## DATA IN THIS EXERCISE
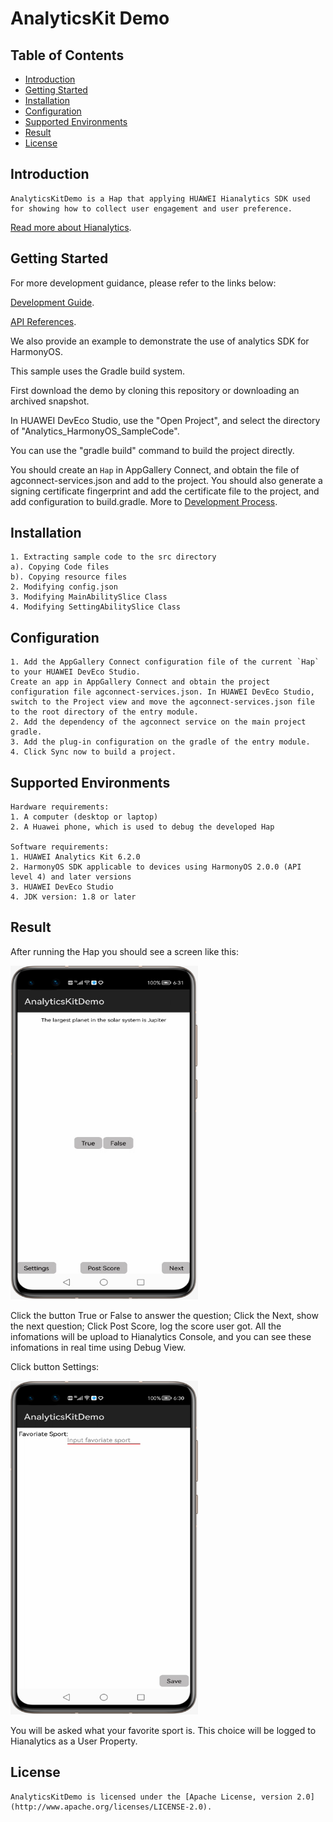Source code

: # AnalyticsKit Demo


## Table of Contents

* [Introduction](#introduction)
* [Getting Started](#Getting-Started)
* [Installation](#installation)
* [Configuration ](#configuration )
* [Supported Environments](#supported-environments)
* [Result](#Result)
* [License](#license)


## Introduction
    AnalyticsKitDemo is a Hap that applying HUAWEI Hianalytics SDK used for showing how to collect user engagement and user preference.
[Read more about Hianalytics](https://developer.huawei.com/consumer/en/doc/development/HMSCore-Guides-V5/introduction-0000001050745149-V5).

## Getting Started

For more development guidance, please refer to the links below:

[Development Guide](https://developer.huawei.com/consumer/en/doc/development/HMSCore-Guides-V5/introduction-0000001050745149-V5).

[API References](https://developer.huawei.com/consumer/en/doc/development/HMSCore-References-V5/overview-0000001077819400-V5).

We also provide an example to demonstrate the use of analytics SDK for HarmonyOS.

This sample uses the Gradle build system.

First download the demo by cloning this repository or downloading an archived snapshot.

In HUAWEI DevEco Studio, use the "Open Project", and select the directory of "Analytics_HarmonyOS_SampleCode".

You can use the "gradle build" command to build the project directly.

You should create an `Hap` in AppGallery Connect, and obtain the file of agconnect-services.json and add to the project. You should also generate a signing certificate fingerprint and add the certificate file to the project, and add configuration to build.gradle. More to [Development Process](https://developer.huawei.com/consumer/en/doc/development/HMSCore-Guides-V5/introduction-0000001050745149-V5).


## Installation
    1. Extracting sample code to the src directory
    a). Copying Code files
    b). Copying resource files
    2. Modifying config.json
    3. Modifying MainAbilitySlice Class
    4. Modifying SettingAbilitySlice Class

## Configuration
    1. Add the AppGallery Connect configuration file of the current `Hap` to your HUAWEI DevEco Studio.
    Create an app in AppGallery Connect and obtain the project configuration file agconnect-services.json. In HUAWEI DevEco Studio, switch to the Project view and move the agconnect-services.json file to the root directory of the entry module.
    2. Add the dependency of the agconnect service on the main project gradle.
    3. Add the plug-in configuration on the gradle of the entry module.
    4. Click Sync now to build a project.

## Supported Environments
    Hardware requirements:
    1. A computer (desktop or laptop)
    2. A Huawei phone, which is used to debug the developed Hap

    Software requirements:
    1. HUAWEI Analytics Kit 6.2.0
    2. HarmonyOS SDK applicable to devices using HarmonyOS 2.0.0 (API level 4) and later versions
    3. HUAWEI DevEco Studio
    4. JDK version: 1.8 or later

## Result
After running the Hap you should see a screen like this:

<img src="./images/screen_0.PNG" height="534" width="300" style="max-width:100%;">

Click the button True or False to answer the question; Click the Next, show the next question; Click Post Score, log the score user got. All the infomations will be upload to Hianalytics Console, and you can see these infomations in real time using Debug View.

Click button Settings:

<img src="./images/screen_1.PNG" height="534" width="300" style="max-width:100%;">

You will be asked what your favorite sport is. This choice will be logged to Hianalytics as a User Property.


##  License
    AnalyticsKitDemo is licensed under the [Apache License, version 2.0](http://www.apache.org/licenses/LICENSE-2.0).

## WORK INSTRUCTION
Wherever a picture appears in the data, please drop it and retype the rest exactly.

## ANSWER TO THE EXERCISE
Source code

: # AnalyticsKit Demo


## Table of Contents

* [Introduction](#introduction)
* [Getting Started](#Getting-Started)
* [Installation](#installation)
* [Configuration ](#configuration )
* [Supported Environments](#supported-environments)
* [Result](#Result)
* [License](#license)


## Introduction
    AnalyticsKitDemo is a Hap that applying HUAWEI Hianalytics SDK used for showing how to collect user engagement and user preference.
[Read more about Hianalytics](https://developer.huawei.com/consumer/en/doc/development/HMSCore-Guides-V5/introduction-0000001050745149-V5).

## Getting Started

For more development guidance, please refer to the links below:

[Development Guide](https://developer.huawei.com/consumer/en/doc/development/HMSCore-Guides-V5/introduction-0000001050745149-V5).

[API References](https://developer.huawei.com/consumer/en/doc/development/HMSCore-References-V5/overview-0000001077819400-V5).

We also provide an example to demonstrate the use of analytics SDK for HarmonyOS.

This sample uses the Gradle build system.

First download the demo by cloning this repository or downloading an archived snapshot.

In HUAWEI DevEco Studio, use the "Open Project", and select the directory of "Analytics_HarmonyOS_SampleCode".

You can use the "gradle build" command to build the project directly.

You should create an `Hap` in AppGallery Connect, and obtain the file of agconnect-services.json and add to the project. You should also generate a signing certificate fingerprint and add the certificate file to the project, and add configuration to build.gradle. More to [Development Process](https://developer.huawei.com/consumer/en/doc/development/HMSCore-Guides-V5/introduction-0000001050745149-V5).


## Installation
    1. Extracting sample code to the src directory
    a). Copying Code files
    b). Copying resource files
    2. Modifying config.json
    3. Modifying MainAbilitySlice Class
    4. Modifying SettingAbilitySlice Class

## Configuration
    1. Add the AppGallery Connect configuration file of the current `Hap` to your HUAWEI DevEco Studio.
    Create an app in AppGallery Connect and obtain the project configuration file agconnect-services.json. In HUAWEI DevEco Studio, switch to the Project view and move the agconnect-services.json file to the root directory of the entry module.
    2. Add the dependency of the agconnect service on the main project gradle.
    3. Add the plug-in configuration on the gradle of the entry module.
    4. Click Sync now to build a project.

## Supported Environments
    Hardware requirements:
    1. A computer (desktop or laptop)
    2. A Huawei phone, which is used to debug the developed Hap

    Software requirements:
    1. HUAWEI Analytics Kit 6.2.0
    2. HarmonyOS SDK applicable to devices using HarmonyOS 2.0.0 (API level 4) and later versions
    3. HUAWEI DevEco Studio
    4. JDK version: 1.8 or later

## Result
After running the Hap you should see a screen like this:

<img src="./images/screen_0.PNG" height="534" width="300" style="max-width:100%;">

Click the button True or False to answer the question; Click the Next, show the next question; Click Post Score, log the score user got. All the infomations will be upload to Hianalytics Console, and you can see these infomations in real time using Debug View.

Click button Settings:

<img src="./images/screen_1.PNG" height="534" width="300" style="max-width:100%;">

You will be asked what your favorite sport is. This choice will be logged to Hianalytics as a User Property.


##  License
    AnalyticsKitDemo is licensed under the [Apache License, version 2.0](http://www.apache.org/licenses/LICENSE-2.0).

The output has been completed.